EXERCISE INSTRUCTIONS ::
Gather every line in the records below that contains the word "threshold".

DATA SHOWN ::

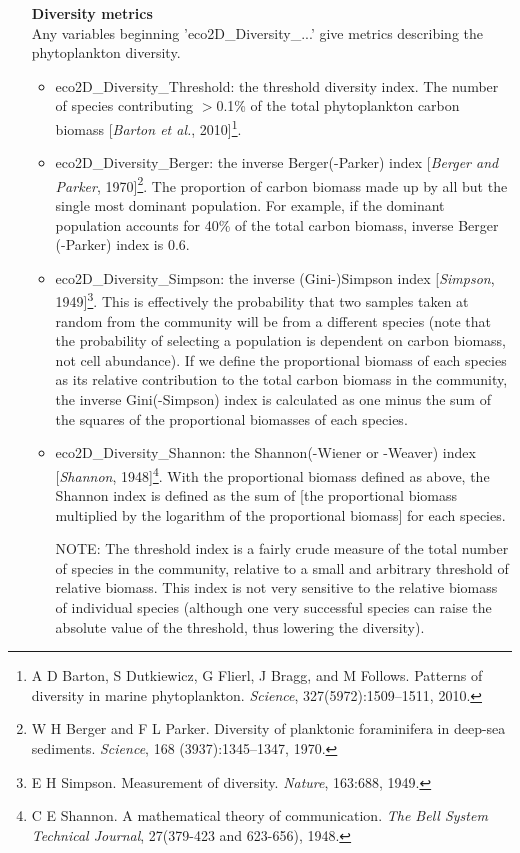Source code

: \documentclass[11pt,fleqn]{book} %
\begin{document}
\begin{itemize}[noitemsep]
\item[\textbf{Diversity metrics}] \
\\Any variables beginning '\textsf{\footnotesize eco2D\_Diversity\_...}' give metrics describing the {phytoplankton} diversity.
\vspace{1mm}
\begin{itemize}[noitemsep]
\item \textsf{\footnotesize eco2D\_Diversity\_Threshold}: the threshold diversity index. The number of species contributing $>$0.1\% of the total phytoplankton carbon biomass [\textit{Barton et al.}, 2010]\footnote{A D Barton, S Dutkiewicz, G Flierl, J Bragg, and M Follows. Patterns of diversity in marine phytoplankton. \textit{Science}, 327(5972):1509–1511, 2010.}.
\item \textsf{\footnotesize eco2D\_Diversity\_Berger}: the inverse Berger(-Parker) index  [\textit{Berger and Parker}, 1970]\footnote{W H Berger and F L Parker. Diversity of planktonic foraminifera in deep-sea sediments. \textit{Science}, 168 (3937):1345–1347, 1970.}. The proportion of carbon biomass made up by all but the single most dominant population. For example, if the dominant population accounts for 40\% of the total carbon biomass, inverse Berger (-Parker) index is 0.6.
\item \textsf{\footnotesize eco2D\_Diversity\_Simpson}: the inverse (Gini-)Simpson index [\textit{Simpson}, 1949]\footnote{E H Simpson. Measurement of diversity. \textit{Nature}, 163:688, 1949.}. This is effectively the probability that two samples taken at random from the community will be from a different species (note that the probability of selecting a population is dependent on carbon biomass, not cell abundance). If we define the proportional biomass of each species as its relative contribution to the total carbon biomass in the community, the inverse Gini(-Simpson) index is calculated as one minus the sum of the squares of the proportional biomasses of each species.
\item \textsf{\footnotesize eco2D\_Diversity\_Shannon}: the Shannon(-Wiener or -Weaver) index  [\textit{Shannon}, 1948]\footnote{C E Shannon. A mathematical theory of communication. \textit{The Bell System Technical Journal}, 27(379-423 and 623-656), 1948.}. With the proportional biomass defined as above, the Shannon index is defined as the sum of [the proportional biomass multiplied by the logarithm of the proportional biomass] for each species.
\item[NOTE:]The threshold index is a fairly crude measure of the total number of species in the community, relative to a small and arbitrary threshold of relative biomass. This index is not very sensitive to the relative biomass of individual species (although one very successful species can raise the absolute value of the threshold, thus lowering the diversity).

\end{itemize}
\end{itemize}
\end{document}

OUTPUT FOR THIS TASK ::
\item \textsf{\footnotesize eco2D\_Diversity\_Threshold}: the threshold diversity index. The number of species contributing $>$0.1\% of the total phytoplankton carbon biomass [\textit{Barton et al.}, 2010]\footnote{A D Barton, S Dutkiewicz, G Flierl, J Bragg, and M Follows. Patterns of diversity in marine phytoplankton. \textit{Science}, 327(5972):1509–1511, 2010.}.
\item[NOTE:]The threshold index is a fairly crude measure of the total number of species in the community, relative to a small and arbitrary threshold of relative biomass. This index is not very sensitive to the relative biomass of individual species (although one very successful species can raise the absolute value of the threshold, thus lowering the diversity).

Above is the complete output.